§ What you are asked to do
An exact, complete copy of the entries is needed, with the pictures left out.

(Collected data)
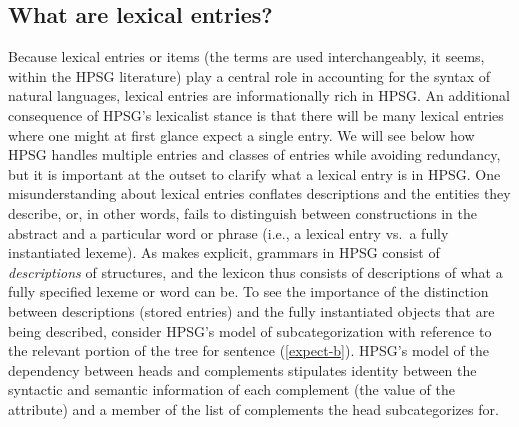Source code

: \documentclass[output=paper
	        ,collection
	        ,collectionchapter
 	        ,biblatex
                ,babelshorthands
                ,newtxmath
                ,draftmode
                ,colorlinks, citecolor=brown
]{langscibook}
\begin{document}
\subsection{What are lexical entries?}

Because lexical entries or items (the terms are used interchangeably, it seems, within the HPSG literature) play a central role in accounting for the syntax of natural languages, lexical entries are informationally rich in HPSG. 
An additional consequence of HPSG's lexicalist stance is that there will be many lexical entries where one might at first glance expect a single entry. We will see below how HPSG handles multiple entries and classes of entries while avoiding redundancy, but it is important at the outset to clarify what a lexical entry is in HPSG. 
One misunderstanding about lexical entries conflates descriptions and the entities they describe, or, in other words, fails to distinguish between constructions in the abstract and a particular word or phrase (i.e., a lexical entry vs.\ a fully instantiated lexeme). 
As  makes explicit, grammars in HPSG consist of \emph{descriptions} of structures, and the lexicon thus consists of descriptions of what a fully specified lexeme or word can be. 
To see the importance of the distinction between descriptions (stored entries) and the fully instantiated objects that are being described, consider HPSG's model of subcategorization with reference to the relevant portion of the tree for sentence (\ref{expect-b}). 
HPSG's model of the dependency between heads and complements stipulates identity between the syntactic and semantic information of each complement (the value of the  attribute) and a member of the list of complements the head subcategorizes for. 
\end{document}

§ Output of the exercise
Source code

: \documentclass[output=paper
	        ,collection
	        ,collectionchapter
 	        ,biblatex
                ,babelshorthands
                ,newtxmath
                ,draftmode
                ,colorlinks, citecolor=brown
]{langscibook}
\begin{document}
\subsection{What are lexical entries?}

Because lexical entries or items (the terms are used interchangeably, it seems, within the HPSG literature) play a central role in accounting for the syntax of natural languages, lexical entries are informationally rich in HPSG. 
An additional consequence of HPSG's lexicalist stance is that there will be many lexical entries where one might at first glance expect a single entry. We will see below how HPSG handles multiple entries and classes of entries while avoiding redundancy, but it is important at the outset to clarify what a lexical entry is in HPSG. 
One misunderstanding about lexical entries conflates descriptions and the entities they describe, or, in other words, fails to distinguish between constructions in the abstract and a particular word or phrase (i.e., a lexical entry vs.\ a fully instantiated lexeme). 
As  makes explicit, grammars in HPSG consist of \emph{descriptions} of structures, and the lexicon thus consists of descriptions of what a fully specified lexeme or word can be. 
To see the importance of the distinction between descriptions (stored entries) and the fully instantiated objects that are being described, consider HPSG's model of subcategorization with reference to the relevant portion of the tree for sentence (\ref{expect-b}). 
HPSG's model of the dependency between heads and complements stipulates identity between the syntactic and semantic information of each complement (the value of the  attribute) and a member of the list of complements the head subcategorizes for. 
\end{document}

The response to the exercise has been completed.